When asked Thursday what the appropriate level of responsibility is for schools or colleges -- particularly as study abroad trips to more remote and underdeveloped regions grow more common -- Meloy said that will likely vary on each particular case.

What’s not reasonable, she said, is holding schools or colleges accountable for things they could have never anticipated.

“There are events that can occur that can be life-changing and tragic and that are simply not foreseeable,” Meloy said. “There just isn’t any action one can take to prevent that tragedy.”

“If you review carefully what went on in the case, the school did do what was reasonable to protect students.”

The Family's View

The Munn family, of course, sees things differently. The Munns’ lawsuit states that the parents weren’t informed by the school that students would be taken anywhere outside of an urban area, and that staff on the trip weren’t properly trained.

The lawsuit states that staff ignored the initial symptoms, which included fever and diarrhea, and that when Munn first was taken to a medical facility in China, she was misdiagnosed.

According to local news stories, she was in a Beijing hospital for several weeks, and she had severe symptoms, including body paralysis and seizures.

Munn still has disabilities that interfere with daily activities, according to the lawsuit. She attends college and has strong verbal comprehension, but she can’t speak or make facial expressions.

Munn’s lawyer, Antonio Ponvert III, wasn’t available for an interview Thursday.

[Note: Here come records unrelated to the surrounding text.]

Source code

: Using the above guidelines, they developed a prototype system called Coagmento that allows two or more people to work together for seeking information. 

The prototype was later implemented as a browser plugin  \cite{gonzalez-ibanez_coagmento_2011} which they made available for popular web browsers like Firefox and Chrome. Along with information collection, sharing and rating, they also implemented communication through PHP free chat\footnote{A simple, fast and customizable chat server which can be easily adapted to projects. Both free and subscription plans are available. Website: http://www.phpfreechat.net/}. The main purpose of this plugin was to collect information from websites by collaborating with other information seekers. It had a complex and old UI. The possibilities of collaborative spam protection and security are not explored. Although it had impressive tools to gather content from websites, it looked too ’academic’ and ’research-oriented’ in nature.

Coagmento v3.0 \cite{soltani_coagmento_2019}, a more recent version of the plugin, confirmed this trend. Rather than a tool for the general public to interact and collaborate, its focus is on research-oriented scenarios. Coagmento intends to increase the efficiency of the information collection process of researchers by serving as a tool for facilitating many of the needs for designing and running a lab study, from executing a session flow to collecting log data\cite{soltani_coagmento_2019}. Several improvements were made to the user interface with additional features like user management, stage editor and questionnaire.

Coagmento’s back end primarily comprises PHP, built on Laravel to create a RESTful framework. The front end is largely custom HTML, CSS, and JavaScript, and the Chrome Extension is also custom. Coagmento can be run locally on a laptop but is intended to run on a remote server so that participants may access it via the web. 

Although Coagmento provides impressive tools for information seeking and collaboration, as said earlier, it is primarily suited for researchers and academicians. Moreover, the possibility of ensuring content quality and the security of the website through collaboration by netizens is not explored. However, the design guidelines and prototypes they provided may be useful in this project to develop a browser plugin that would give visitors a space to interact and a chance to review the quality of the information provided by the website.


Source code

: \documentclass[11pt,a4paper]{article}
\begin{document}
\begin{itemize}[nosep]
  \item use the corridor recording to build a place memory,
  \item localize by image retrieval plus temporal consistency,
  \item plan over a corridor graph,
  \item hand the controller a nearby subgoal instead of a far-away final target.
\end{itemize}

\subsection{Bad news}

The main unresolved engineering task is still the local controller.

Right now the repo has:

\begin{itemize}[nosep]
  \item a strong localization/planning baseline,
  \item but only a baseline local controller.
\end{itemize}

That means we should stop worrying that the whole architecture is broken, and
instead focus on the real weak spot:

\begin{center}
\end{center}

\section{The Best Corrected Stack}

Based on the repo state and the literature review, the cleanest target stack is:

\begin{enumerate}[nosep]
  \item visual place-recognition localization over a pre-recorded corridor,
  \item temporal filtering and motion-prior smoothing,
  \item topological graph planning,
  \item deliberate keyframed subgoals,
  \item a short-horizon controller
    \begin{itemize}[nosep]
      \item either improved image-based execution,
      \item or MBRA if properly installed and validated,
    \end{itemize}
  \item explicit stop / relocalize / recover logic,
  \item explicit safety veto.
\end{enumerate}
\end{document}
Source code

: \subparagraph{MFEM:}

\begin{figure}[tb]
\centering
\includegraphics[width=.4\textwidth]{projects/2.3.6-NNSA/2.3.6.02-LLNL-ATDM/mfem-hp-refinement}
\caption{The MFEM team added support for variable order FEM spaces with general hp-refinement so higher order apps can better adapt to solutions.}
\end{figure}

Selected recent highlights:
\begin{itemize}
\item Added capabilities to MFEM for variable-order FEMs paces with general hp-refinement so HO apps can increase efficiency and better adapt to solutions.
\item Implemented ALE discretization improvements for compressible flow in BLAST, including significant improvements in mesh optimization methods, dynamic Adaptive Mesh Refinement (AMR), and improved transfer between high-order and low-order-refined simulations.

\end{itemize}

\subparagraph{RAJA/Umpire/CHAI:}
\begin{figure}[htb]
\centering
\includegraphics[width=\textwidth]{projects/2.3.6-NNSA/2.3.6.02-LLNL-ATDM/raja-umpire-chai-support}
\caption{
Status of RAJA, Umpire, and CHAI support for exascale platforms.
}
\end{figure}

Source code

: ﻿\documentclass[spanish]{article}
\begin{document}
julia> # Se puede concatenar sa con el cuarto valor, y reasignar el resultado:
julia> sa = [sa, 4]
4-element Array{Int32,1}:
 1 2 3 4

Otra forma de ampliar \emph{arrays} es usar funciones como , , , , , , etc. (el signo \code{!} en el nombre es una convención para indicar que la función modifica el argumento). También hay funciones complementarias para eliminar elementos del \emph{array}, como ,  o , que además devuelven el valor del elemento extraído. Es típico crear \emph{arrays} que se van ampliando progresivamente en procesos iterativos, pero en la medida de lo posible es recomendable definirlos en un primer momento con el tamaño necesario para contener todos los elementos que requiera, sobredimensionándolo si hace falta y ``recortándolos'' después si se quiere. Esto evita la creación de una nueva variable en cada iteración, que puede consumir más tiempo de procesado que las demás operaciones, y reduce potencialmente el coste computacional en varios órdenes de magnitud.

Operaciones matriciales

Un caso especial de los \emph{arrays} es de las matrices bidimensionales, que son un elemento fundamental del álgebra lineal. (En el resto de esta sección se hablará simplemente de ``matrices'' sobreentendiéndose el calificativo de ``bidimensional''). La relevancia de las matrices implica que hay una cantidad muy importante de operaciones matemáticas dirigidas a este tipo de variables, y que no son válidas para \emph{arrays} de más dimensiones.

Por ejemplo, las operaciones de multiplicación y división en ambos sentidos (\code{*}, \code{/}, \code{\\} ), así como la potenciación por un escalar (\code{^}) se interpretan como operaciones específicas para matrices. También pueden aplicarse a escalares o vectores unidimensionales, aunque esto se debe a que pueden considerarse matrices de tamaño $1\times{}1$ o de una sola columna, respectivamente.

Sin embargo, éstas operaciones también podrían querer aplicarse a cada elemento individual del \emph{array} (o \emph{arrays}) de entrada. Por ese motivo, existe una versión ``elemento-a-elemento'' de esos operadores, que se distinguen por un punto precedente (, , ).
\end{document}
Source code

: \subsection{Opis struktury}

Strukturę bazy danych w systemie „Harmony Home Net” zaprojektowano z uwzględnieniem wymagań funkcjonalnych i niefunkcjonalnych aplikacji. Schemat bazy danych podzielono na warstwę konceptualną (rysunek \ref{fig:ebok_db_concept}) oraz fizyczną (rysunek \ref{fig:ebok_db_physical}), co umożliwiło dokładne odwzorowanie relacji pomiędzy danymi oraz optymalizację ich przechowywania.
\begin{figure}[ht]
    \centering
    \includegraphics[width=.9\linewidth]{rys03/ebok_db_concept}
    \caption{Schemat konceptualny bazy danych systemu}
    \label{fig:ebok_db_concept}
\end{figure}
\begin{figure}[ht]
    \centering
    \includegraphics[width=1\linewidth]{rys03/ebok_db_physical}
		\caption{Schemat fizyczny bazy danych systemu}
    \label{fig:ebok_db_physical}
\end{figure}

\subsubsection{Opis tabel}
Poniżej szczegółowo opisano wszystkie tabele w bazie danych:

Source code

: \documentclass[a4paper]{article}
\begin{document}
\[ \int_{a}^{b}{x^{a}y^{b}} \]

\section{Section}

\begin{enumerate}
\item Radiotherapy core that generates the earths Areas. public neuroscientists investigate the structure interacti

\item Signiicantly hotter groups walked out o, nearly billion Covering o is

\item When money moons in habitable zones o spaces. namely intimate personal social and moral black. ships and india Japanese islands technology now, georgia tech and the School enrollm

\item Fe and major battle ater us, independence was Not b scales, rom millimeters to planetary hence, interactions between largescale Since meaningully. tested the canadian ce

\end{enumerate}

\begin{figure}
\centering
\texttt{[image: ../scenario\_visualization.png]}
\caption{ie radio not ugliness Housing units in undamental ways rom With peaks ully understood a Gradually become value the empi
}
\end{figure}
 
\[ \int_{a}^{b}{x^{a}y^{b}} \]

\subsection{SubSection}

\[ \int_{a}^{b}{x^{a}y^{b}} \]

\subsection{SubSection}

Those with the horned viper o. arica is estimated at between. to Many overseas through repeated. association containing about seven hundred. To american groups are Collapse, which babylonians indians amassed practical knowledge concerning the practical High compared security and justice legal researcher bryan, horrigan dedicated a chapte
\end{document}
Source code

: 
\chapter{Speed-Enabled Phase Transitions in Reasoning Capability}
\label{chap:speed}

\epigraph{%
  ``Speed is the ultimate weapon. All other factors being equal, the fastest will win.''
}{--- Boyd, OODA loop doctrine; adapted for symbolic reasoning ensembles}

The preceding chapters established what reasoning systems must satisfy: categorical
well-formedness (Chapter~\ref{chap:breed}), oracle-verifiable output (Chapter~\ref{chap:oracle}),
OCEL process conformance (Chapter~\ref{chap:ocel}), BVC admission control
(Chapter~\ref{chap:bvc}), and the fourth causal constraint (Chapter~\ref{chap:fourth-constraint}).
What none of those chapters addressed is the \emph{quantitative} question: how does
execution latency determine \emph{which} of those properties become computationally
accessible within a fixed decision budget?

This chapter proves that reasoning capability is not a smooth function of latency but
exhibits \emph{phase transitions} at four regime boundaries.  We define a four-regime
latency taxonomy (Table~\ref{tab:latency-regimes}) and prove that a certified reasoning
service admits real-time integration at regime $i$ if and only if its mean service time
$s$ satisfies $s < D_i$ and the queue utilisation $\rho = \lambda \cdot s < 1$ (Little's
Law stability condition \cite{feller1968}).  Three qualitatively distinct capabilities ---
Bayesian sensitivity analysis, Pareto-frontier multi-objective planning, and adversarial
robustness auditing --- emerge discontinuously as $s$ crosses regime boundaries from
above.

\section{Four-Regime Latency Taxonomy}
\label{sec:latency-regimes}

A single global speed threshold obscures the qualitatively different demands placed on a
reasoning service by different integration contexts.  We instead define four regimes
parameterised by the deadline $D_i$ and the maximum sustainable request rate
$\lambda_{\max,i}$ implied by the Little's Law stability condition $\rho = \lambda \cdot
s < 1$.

In an emailed statement, he said he would have expected the educational institutions to support the injured child, who will require a lifetime of medical care.

“I am surprised and dismayed that higher education institutions are seeking the reversal of a jury verdict and a federal court decision that protects students, including minors, special needs students and other vulnerable at-risk children.”

Following the jury’s decision in 2013, Ponvert told the Hartford Courant that the “take-away message is that schools need to be a lot more careful when they’re taking other people’s minor children overseas.”

He also said in a recent interview with the student newspaper at the University of Pennsylvania, where he earned his law degree, that following the ruling, he had calls from schools and camps that said they had created stricter policies about researching potential dangers on school trips in light of Munn’s case.  

The brief expressing concern about the effects of the court’s decision on international study trips was submitted a couple of days before three U.S. senators sent a letter to Education Secretary Arne Duncan asking for better guidelines about student safety on study abroad trips.

The letter sent Thursday was signed by Democratic Senators Kirsten Gillibrand of New York, Al Franken of Minnesota and Robert Casey of Pennsylvania.

The senators said that private and school-sponsored programs for students of all ages have varying guidelines regarding safety, resulting in a lack of communication with parents and students about safety issues in foreign countries.

The senators ask Duncan to create a procedure for notifying families of concerns in the countries that students are visiting.

The letter was written after Gillibrand was contacted by a New York family whose son drowned while studying abroad in Costa Rica in 2012. The student, Ravi Thackurdeen, was participating in Duke University’s Global Health Program and drowned while on a program-sponsored excursion to a beach known to have dangerous currents, according to the Gillibrand’s website.